- Collected data entries
════════
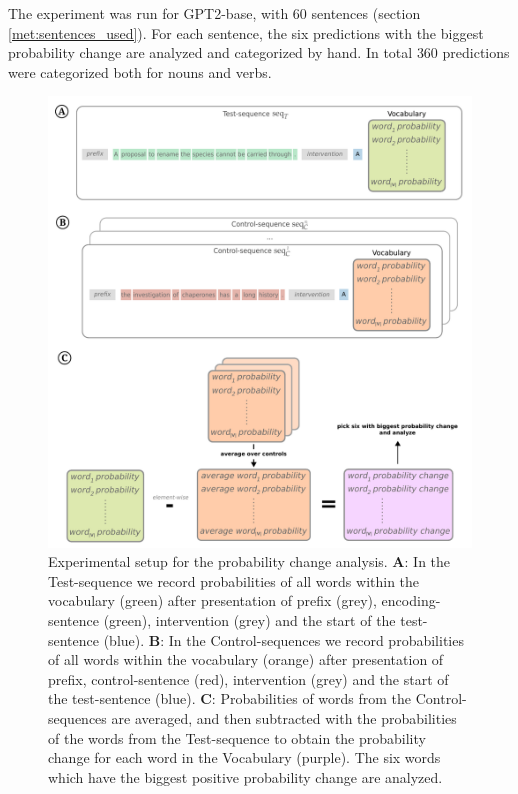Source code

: The experiment was run for GPT2-base, with $60$ sentences (section \ref{met:sentences_used}).
For each sentence, the six predictions with the biggest probability change are analyzed and categorized by hand.
In total $360$ predictions were categorized both for nouns and verbs.

\begin{figure}
    \centering
    \includegraphics[width=\textwidth]{methods/prob_change_setup.pdf}
    \caption{Experimental setup for the probability change analysis. \textbf{A}: In the Test-sequence we record probabilities of all words within the vocabulary (green) after presentation of prefix (grey), encoding-sentence (green), intervention (grey) and the start of the test-sentence (blue). \textbf{B}: In the Control-sequences we record probabilities of all words within the vocabulary (orange) after presentation of prefix, control-sentence (red), intervention (grey) and the start of the test-sentence (blue). \textbf{C}: Probabilities of words from the Control-sequences are averaged, and then subtracted with the probabilities of the words from the Test-sequence to obtain the probability change for each word in the Vocabulary (purple). The six words which have the biggest positive probability change are analyzed.}
    \label{fig:prob_change_experiment}
\end{figure}

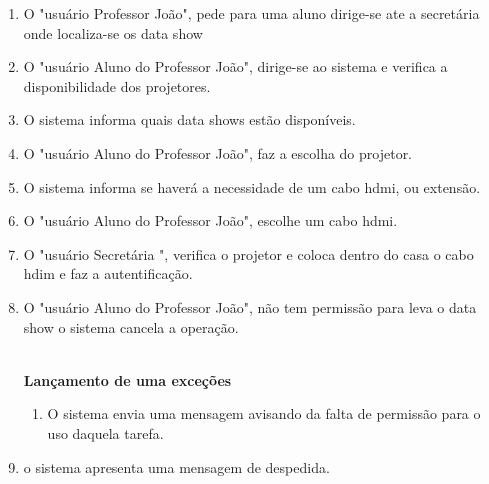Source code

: \begin{enumerate}

  \item O "usuário Professor João", pede para uma aluno dirige-se ate a
    secretária onde localiza-se os data show 
  
  \item O "usuário Aluno do Professor João", dirige-se ao sistema e verifica a
    disponibilidade dos projetores.  

  \item O sistema informa quais data shows estão disponíveis. 

  \item O "usuário Aluno do Professor João", faz a escolha do projetor.

  \item O sistema informa se haverá a necessidade de um cabo hdmi, ou extensão.

  \item O "usuário Aluno do Professor João", escolhe um cabo hdmi.

  \item O "usuário Secretária ", verifica o projetor e coloca dentro do casa o
    cabo hdim e faz a autentificação.

  \item O "usuário Aluno do Professor João", não tem permissão para leva o data
    show o sistema cancela a operação.

\\
    \textbf{Lançamento de uma exceções}
\\
    \begin{enumerate}

      \item O sistema envia uma mensagem avisando da falta de permissão 
      para o uso daquela tarefa. 
    
    \end{enumerate}
    
  
  \item o sistema apresenta uma mensagem de despedida. 
 

\end{enumerate}


\newpage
════════
- Try it
I would like the data above transcribed exactly, with its pictures left out.

- Reply
Source code

: The experiment was run for GPT2-base, with $60$ sentences (section \ref{met:sentences_used}).
For each sentence, the six predictions with the biggest probability change are analyzed and categorized by hand.
In total $360$ predictions were categorized both for nouns and verbs.

\begin{figure}
    \centering
    \includegraphics[width=\textwidth]{methods/prob_change_setup.pdf}
    \caption{Experimental setup for the probability change analysis. \textbf{A}: In the Test-sequence we record probabilities of all words within the vocabulary (green) after presentation of prefix (grey), encoding-sentence (green), intervention (grey) and the start of the test-sentence (blue). \textbf{B}: In the Control-sequences we record probabilities of all words within the vocabulary (orange) after presentation of prefix, control-sentence (red), intervention (grey) and the start of the test-sentence (blue). \textbf{C}: Probabilities of words from the Control-sequences are averaged, and then subtracted with the probabilities of the words from the Test-sequence to obtain the probability change for each word in the Vocabulary (purple). The six words which have the biggest positive probability change are analyzed.}
    \label{fig:prob_change_experiment}
\end{figure}

Source code

: \begin{enumerate}

  \item O "usuário Professor João", pede para uma aluno dirige-se ate a
    secretária onde localiza-se os data show 
  
  \item O "usuário Aluno do Professor João", dirige-se ao sistema e verifica a
    disponibilidade dos projetores.  

  \item O sistema informa quais data shows estão disponíveis. 

  \item O "usuário Aluno do Professor João", faz a escolha do projetor.

  \item O sistema informa se haverá a necessidade de um cabo hdmi, ou extensão.

  \item O "usuário Aluno do Professor João", escolhe um cabo hdmi.

  \item O "usuário Secretária ", verifica o projetor e coloca dentro do casa o
    cabo hdim e faz a autentificação.

  \item O "usuário Aluno do Professor João", não tem permissão para leva o data
    show o sistema cancela a operação.

\\
    \textbf{Lançamento de uma exceções}
\\
    \begin{enumerate}

      \item O sistema envia uma mensagem avisando da falta de permissão 
      para o uso daquela tarefa. 
    
    \end{enumerate}
    
  
  \item o sistema apresenta uma mensagem de despedida. 
 

\end{enumerate}


\newpage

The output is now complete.